Friday, May 2, 2025

Understanding Relative URLs in .NET with HttpClient

 I've been doing this a long time. More than 20 years as a web developer in various roles. Nearly all of it in the .NET Framework. And today I realized that I am still ignorant of some of the basics of how the internet is supposed to work. 

This week I ran into a nasty problem where one service was attempting to call another web service, but instead of getting a good result, I would get a 500 response from the called service. The strange thing was that the targeted service worked fine when called by Postman or curl. Even stranger, the targeted service did not log anything for the failed response. It's as if the call never happened.
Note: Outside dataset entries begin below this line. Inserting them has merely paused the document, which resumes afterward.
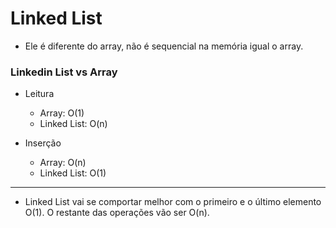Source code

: # Linked List
- Ele é diferente do array, não é sequencial na memória igual o array.

### Linkedin List vs Array

- Leitura
  - Array: O(1)
  - Linked List: O(n)

- Inserção
  - Array: O(n)
  - Linked List: O(1)

___

- Linked List vai se comportar melhor com o primeiro e o último elemento O(1). O restante das operações vão ser O(n).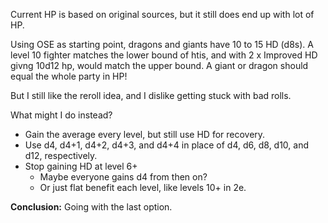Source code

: Current HP is based on original sources, but it still does end up with lot of HP. 

Using OSE as starting point, dragons and giants have 10 to 15 HD (d8s).  A level 10 fighter matches the lower bound of htis, and with 2 x Improved HD givng 10d12 hp, would match the upper bound.  A giant or dragon should equal the whole party in HP!  

But I still like the reroll idea, and I dislike getting stuck with bad rolls.

What might I do instead?

* Gain the average every level, but still use HD for recovery.
* Use d4, d4+1, d4+2, d4+3, and d4+4 in place of d4, d6, d8, d10, and d12, respectively.
* Stop gaining HD at level 6+
	* Maybe everyone gains d4 from then on?
	* Or just flat benefit each level, like levels 10+ in 2e.

**Conclusion:** Going with the last option.

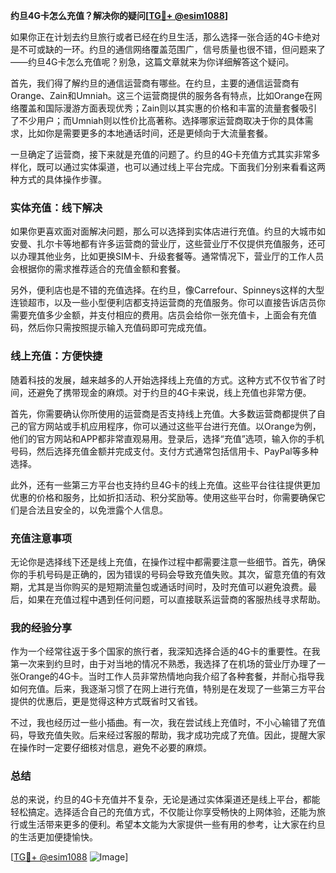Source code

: **约旦4G卡怎么充值？解决你的疑问[[TG💪+ @esim1088](https://t.me/s/esim1088)]**

如果你正在计划去约旦旅行或者已经在约旦生活，那么选择一张合适的4G卡绝对是不可或缺的一环。约旦的通信网络覆盖范围广，信号质量也很不错，但问题来了——约旦4G卡怎么充值呢？别急，这篇文章就来为你详细解答这个疑问。

首先，我们得了解约旦的通信运营商有哪些。在约旦，主要的通信运营商有Orange、Zain和Umniah。这三个运营商提供的服务各有特点，比如Orange在网络覆盖和国际漫游方面表现优秀；Zain则以其实惠的价格和丰富的流量套餐吸引了不少用户；而Umniah则以性价比高著称。选择哪家运营商取决于你的具体需求，比如你是需要更多的本地通话时间，还是更倾向于大流量套餐。

一旦确定了运营商，接下来就是充值的问题了。约旦的4G卡充值方式其实非常多样化，既可以通过实体渠道，也可以通过线上平台完成。下面我们分别来看看这两种方式的具体操作步骤。

### 实体充值：线下解决

如果你更喜欢面对面解决问题，那么可以选择到实体店进行充值。约旦的大城市如安曼、扎尔卡等地都有许多运营商的营业厅，这些营业厅不仅提供充值服务，还可以办理其他业务，比如更换SIM卡、升级套餐等。通常情况下，营业厅的工作人员会根据你的需求推荐适合的充值金额和套餐。

另外，便利店也是不错的充值选择。在约旦，像Carrefour、Spinneys这样的大型连锁超市，以及一些小型便利店都支持运营商的充值服务。你可以直接告诉店员你需要充值多少金额，并支付相应的费用。店员会给你一张充值卡，上面会有充值码，然后你只需按照提示输入充值码即可完成充值。

### 线上充值：方便快捷

随着科技的发展，越来越多的人开始选择线上充值的方式。这种方式不仅节省了时间，还避免了携带现金的麻烦。对于约旦的4G卡来说，线上充值也非常方便。

首先，你需要确认你所使用的运营商是否支持线上充值。大多数运营商都提供了自己的官方网站或手机应用程序，你可以通过这些平台进行充值。以Orange为例，他们的官方网站和APP都非常直观易用。登录后，选择“充值”选项，输入你的手机号码，然后选择充值金额并完成支付。支付方式通常包括信用卡、PayPal等多种选择。

此外，还有一些第三方平台也支持约旦4G卡的线上充值。这些平台往往提供更加优惠的价格和服务，比如折扣活动、积分奖励等。使用这些平台时，你需要确保它们是合法且安全的，以免泄露个人信息。

### 充值注意事项

无论你是选择线下还是线上充值，在操作过程中都需要注意一些细节。首先，确保你的手机号码是正确的，因为错误的号码会导致充值失败。其次，留意充值的有效期，尤其是当你购买的是短期流量包或通话时间时，及时充值可以避免浪费。最后，如果在充值过程中遇到任何问题，可以直接联系运营商的客服热线寻求帮助。

### 我的经验分享

作为一个经常往返于多个国家的旅行者，我深知选择合适的4G卡的重要性。在我第一次来到约旦时，由于对当地的情况不熟悉，我选择了在机场的营业厅办理了一张Orange的4G卡。当时工作人员非常热情地向我介绍了各种套餐，并耐心指导我如何充值。后来，我逐渐习惯了在网上进行充值，特别是在发现了一些第三方平台提供的优惠后，更是觉得这种方式既省时又省钱。

不过，我也经历过一些小插曲。有一次，我在尝试线上充值时，不小心输错了充值码，导致充值失败。后来经过客服的帮助，我才成功完成了充值。因此，提醒大家在操作时一定要仔细核对信息，避免不必要的麻烦。

### 总结

总的来说，约旦的4G卡充值并不复杂，无论是通过实体渠道还是线上平台，都能轻松搞定。选择适合自己的充值方式，不仅能让你享受畅快的上网体验，还能为旅行或生活带来更多的便利。希望本文能为大家提供一些有用的参考，让大家在约旦的生活更加便捷愉快。

[[TG💪+ @esim1088](https://t.me/s/esim1088) ![Image](https://i.postimg.cc/4NQfJmqS/Snipaste-2025-05-13-00-14-12.png)]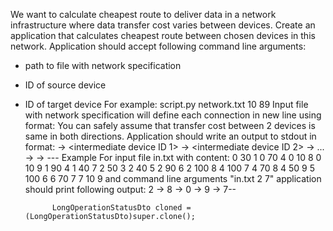 We want to calculate cheapest route to deliver data in a network infrastructure where data transfer cost varies between devices.
Create an application that calculates cheapest route between chosen devices in this network. Application should accept following command line arguments:
- path to file with network specification
- ID of source device
- ID of target device
For example:
script.py network.txt 10 89
Input file with network specification will define each connection in new line using format:
<device ID> <transfer cost> <connected device ID>
You can safely assume that transfer cost between 2 devices is same in both directions.
Application should write an output to stdout in format:
<source device ID> -> <intermediate device ID 1> -> <intermediate device ID 2> -> ... -> <intermediate device ID N> -> <target device ID>
--- Example
For input file in.txt with content:
0 30 1
0 70 4
0 10 8
0 10 9
1 90 4
1 40 7
2 50 3
2 40 5
2 90 6
2 100 8
4 100 7
4 70 8
4 50 9
5 100 6
6 70 7
7 10 9
and command line arguments "in.txt 2 7" application should print following output:
2 -> 8 -> 0 -> 9 -> 7-- 


            LongOperationStatusDto cloned = (LongOperationStatusDto)super.clone();
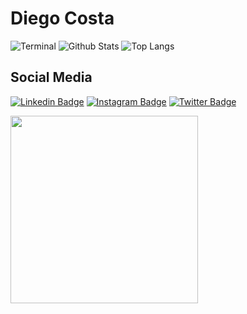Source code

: # Diego Costa   

![Terminal](https://readme-typing-svg.herokuapp.com?color=4AF626&width=600&lines=diego@github~$+echo+'Hello+World!+🌎'+>+hello.md;diego@github~$+git+add+hello.md;diego@github~$+git+commit+-m+'First+Commit';diego@github~$+git+push+origin)
![Github Stats](https://github-readme-stats.vercel.app/api?username=c-diego&show_icons=true&theme=prussian&include_all_commits=true&count_private=true)
![Top Langs](https://github-readme-stats.vercel.app/api/top-langs/?username=c-diego&layout=compact&langs_count=7&theme=prussian)

## Social Media

[![Linkedin Badge](https://img.shields.io/badge/-diegocosta13-blue?style=flat-square&logo=Linkedin&logoColor=white&link=https://www.linkedin.com/in/diegocosta13/)](https://www.linkedin.com/in/diegocosta13/)
[![Instagram Badge](https://img.shields.io/badge/-diegocosta2023-purple?style=flat-square&logo=instagram&logoColor=white&link=https://www.instagram.com/diegocosta2023/)](https://www.instagram.com/diegocosta2023/)
[![Twitter Badge](https://img.shields.io/badge/-diegocosta2023-blue?style=flat-square&logo=twitter&logoColor=white&link=https://twitter.com/diegocosta2023)](https://twitter.com/diegocosta2023)

<img src='https://github.com/user-attachments/assets/693c78a4-2065-42a2-b4af-c580f83a6e00' width='300' >
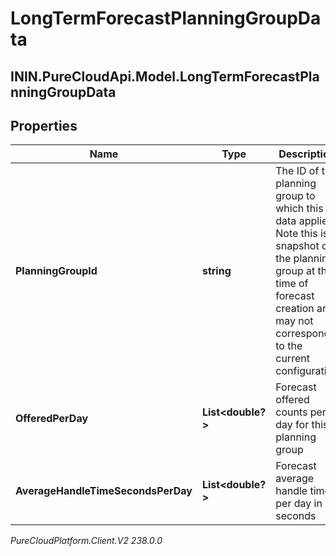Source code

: # LongTermForecastPlanningGroupData

## ININ.PureCloudApi.Model.LongTermForecastPlanningGroupData

## Properties

|Name | Type | Description | Notes|
|------------ | ------------- | ------------- | -------------|
| **PlanningGroupId** | **string** | The ID of the planning group to which this data applies. Note this is a snapshot of the planning group at the time of forecast creation and may not correspond to the current configuration | |
| **OfferedPerDay** | **List&lt;double?&gt;** | Forecast offered counts per day for this planning group | |
| **AverageHandleTimeSecondsPerDay** | **List&lt;double?&gt;** | Forecast average handle time per day in seconds | |



_PureCloudPlatform.Client.V2 238.0.0_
I got deep into the bowels of our service libraries trying to figure out why the first service couldn't reach the second service. I dug into our middleware layers looking for problems with exception handling, with logging, and came up empty. No matter what I tried, my calling service always got a 500 response back. It made no sense at all.

Another oddity was that I could get the service call to succeed in my local sandbox, but it wouldn't work deployed to an external environment. That is, it would work for things like "localhost:80/api/something" but not "http://test.mydomain.com/api/something". 

For .NET, you create an request using the HttpClient that specifies the Base Url and the HttpRequest specifies the Relative Url of the endpoint you're trying to reach. HttpClient uses the HttpRequest object to build the final URL being targeted. Like most web developers, I wrongly assumed that this was some formal way of joining the strings together.

After a lot of googling, I discovered my error. HttpClient follows the spec for Relative Uniform Resource Locators. RFC1801 Section 4  This means that the rules for joining a base URL with a relative URL are not as simple as joining two strings. As Walter Sobchak famously opined, "Mark it zero...there are rules!" This means you need to understand how relative paths are applied when creating a request.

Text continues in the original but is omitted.